I liked her so much that I changed from being a Green Party member (I joined in college) to Democrat, just so I could vote in the primaries for her.  I was so excited and proud to vote for her that I voted early, in Florida.  Too bad, because of the Electoral college, my vote did not count at all, but I cast it, proudly, for our first woman candidate.  I would have voted for her a hundred times if I could have, but I will leave the voting fraud to the Republicans.  Yep, I went there. Mmmmm hmmmm.

Firsts, of anything, are important.  George Washington was a good first president. Barack Obama was a terrific first black President.  And Hillary Clinton would have made a fantastic first woman President.  I wanted and I continue to long for a woman President.  I think we need that feminine perspective in the top job in the land, and Hillary was uniquely qualified for the job.  If our strongest woman candidate was beaten, for whatever nefarious reason, it might be hard to get the party to nominate another one anytime soon.  And that would be unfortunate.
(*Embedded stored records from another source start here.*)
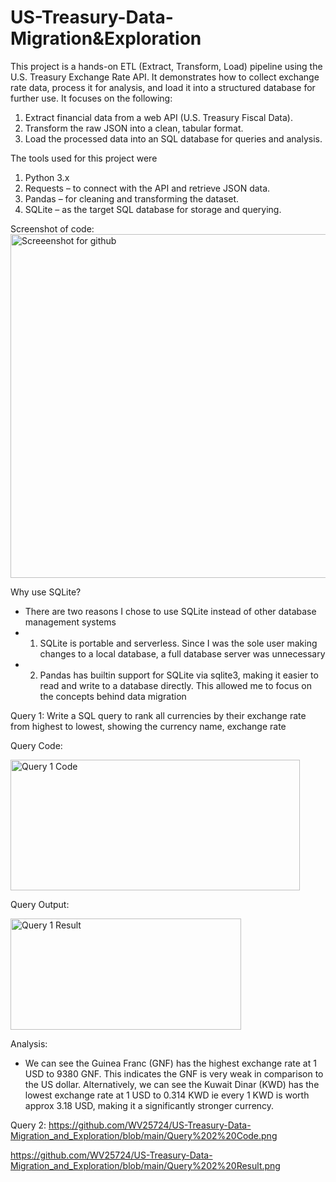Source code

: # US-Treasury-Data-Migration&Exploration
This project is a hands-on ETL (Extract, Transform, Load) pipeline using the U.S. Treasury Exchange Rate API. It demonstrates how to collect exchange rate data, process it for analysis, and load it into a structured database for further use.
It focuses on the following:
  1. Extract financial data from a web API (U.S. Treasury Fiscal Data).
  2. Transform the raw JSON into a clean, tabular format.
  3. Load the processed data into an SQL database for queries and analysis.

The tools used for this project were
  1. Python 3.x
  2. Requests – to connect with the API and retrieve JSON data.
  3. Pandas – for cleaning and transforming the dataset.
  4. SQLite – as the target SQL database for storage and querying.

Screenshot of code:
<img width="1159" height="550" alt="Screeenshot for github" src="https://github.com/user-attachments/assets/7a4919e1-39ec-4f7e-9578-654feb736a4c" />

Why use SQLite?
- There are two reasons I chose to use SQLite instead of other database management systems
- 1. SQLite is portable and serverless. Since I was the sole user making changes to a local database, a full database server was unnecessary
- 2. Pandas has builtin support for SQLite via sqlite3, making it easier to read and write to a database directly. This allowed me to focus on the concepts behind data migration

Query 1: Write a SQL query to rank all currencies by their exchange rate from highest to lowest, showing the currency name, exchange rate

  Query Code:
  
  <img width="463" height="209" alt="Query 1 Code" src="https://github.com/user-attachments/assets/70175fcc-7eac-4d23-af6d-332b82d21888" />
  
  Query Output:
  
  <img width="369" height="178" alt="Query 1 Result" src="https://github.com/user-attachments/assets/26a1c145-634b-4ec1-a328-ed7c99265631" />


Analysis:

- We can see the Guinea Franc (GNF) has the highest exchange rate at 1 USD to 9380 GNF. This indicates the GNF is very weak in comparison to the US dollar. Alternatively, we can see the Kuwait Dinar (KWD) has the lowest exchange rate at 1 USD to 0.314 KWD ie every 1 KWD is worth approx 3.18 USD, making it a significantly stronger currency.

Query 2:
https://github.com/WV25724/US-Treasury-Data-Migration_and_Exploration/blob/main/Query%202%20Code.png

https://github.com/WV25724/US-Treasury-Data-Migration_and_Exploration/blob/main/Query%202%20Result.png
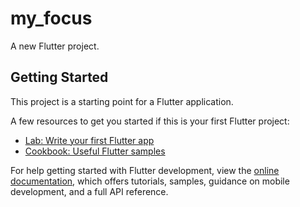 # my_focus

A new Flutter project.

## Getting Started

This project is a starting point for a Flutter application.

A few resources to get you started if this is your first Flutter project:

- [Lab: Write your first Flutter app](https://docs.flutter.dev/get-started/codelab)
- [Cookbook: Useful Flutter samples](https://docs.flutter.dev/cookbook)

For help getting started with Flutter development, view the
[online documentation](https://docs.flutter.dev/), which offers tutorials,
samples, guidance on mobile development, and a full API reference.

<!-- 
lib/
│── core/                     # Core functionalities shared across the app
│   ├── services/             # Backend logic & data retrieval
│   │   ├── auth_service.dart
│   │   ├── data_retrieval_service.dart
│   ├── providers/            # State management (e.g., Riverpod, Provider, Bloc)
│   │   ├── auth_provider.dart
│   ├── theme/                # App-wide theme settings
│   │   ├── theme.dart
│── models/                   # Data models
│   ├── user_model.dart
│── routes/                   # Navigation & routing
│   ├── app_routes.dart
│── screens/                  # UI Screens
│   ├── auth/                 # Authentication screens
│   │   ├── login_screen.dart
│   │   ├── register_screen.dart
│   │   ├── splash_screen.dart
│   ├── home/                 # Home & main app screens
│   │   ├── home_screen.dart
│   │   ├── dashboard.dart
│── main.dart                  # Entry point
│── app.dart                   # App initialization & MaterialApp config 
-->
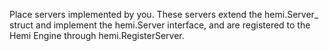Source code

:Place servers implemented by you. These servers extend the hemi.Server_ struct
and implement the hemi.Server interface, and are registered to the Hemi Engine
through hemi.RegisterServer.
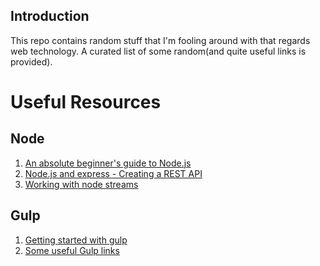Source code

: Introduction
---------------
This repo contains random stuff that I'm fooling around with that regards web technology. A curated list of some random(and quite useful links is provided).

# Useful Resources
## Node
1. [An absolute beginner's guide to Node.js](http://blog.modulus.io/absolute-beginners-guide-to-nodejs)
2. [Node.js and express - Creating a REST API](http://blog.modulus.io/nodejs-and-express-create-rest-api)
3. [Working with node streams](https://github.com/substack/stream-handbook)

## Gulp
1. [Getting started with gulp](https://markgoodyear.com/2014/01/getting-started-with-gulp/)
2. [Some useful Gulp links](https://github.com/gulpjs/gulp/blob/master/docs/README.md#articles)
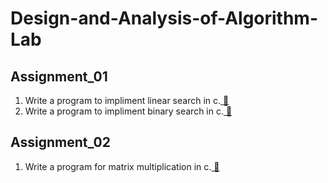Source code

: # Design-and-Analysis-of-Algorithm-Lab

## Assignment_01
1. Write a program to impliment linear search in c.<a href="https://github.com/souvikmondal01/Design-and-Analysis-of-Algorithm-Lab/blob/main/Assignment_01/linearSearch.c"> 🔗</a>
2. Write a program to impliment binary search in c.<a href="https://github.com/souvikmondal01/Design-and-Analysis-of-Algorithm-Lab/blob/main/Assignment_01/binarySearch.c"> 🔗</a>

## Assignment_02
1. Write a program for matrix multiplication in c.<a href="https://github.com/souvikmondal01/Design-and-Analysis-of-Algorithm-Lab/blob/main/Assignment_02/matrixMul.c"> 🔗</a>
I am putting the party on notice.  You have woken me up and I won’t go back to sleep. I expect another woman to be nominated next time, and the time after that, and at least forty-two more times after that (in other words, as many times as it takes until we finally get our Madame President).  This gender inequality thing has got to stop.  I can already hear the whining starting.  But, but, we need a Hispanic President next or another black one… well, she can be either, I am not picky!  I don’t care if she is black, white, Indian, Muslim, lesbian, Hispanic, Asian (or anything else), as long as she is qualified (this won’t be a problem.  There are many, many qualified female Democrats out there). Hit two birds with one stone while you are at it, but get to doin’ it. We will be watching.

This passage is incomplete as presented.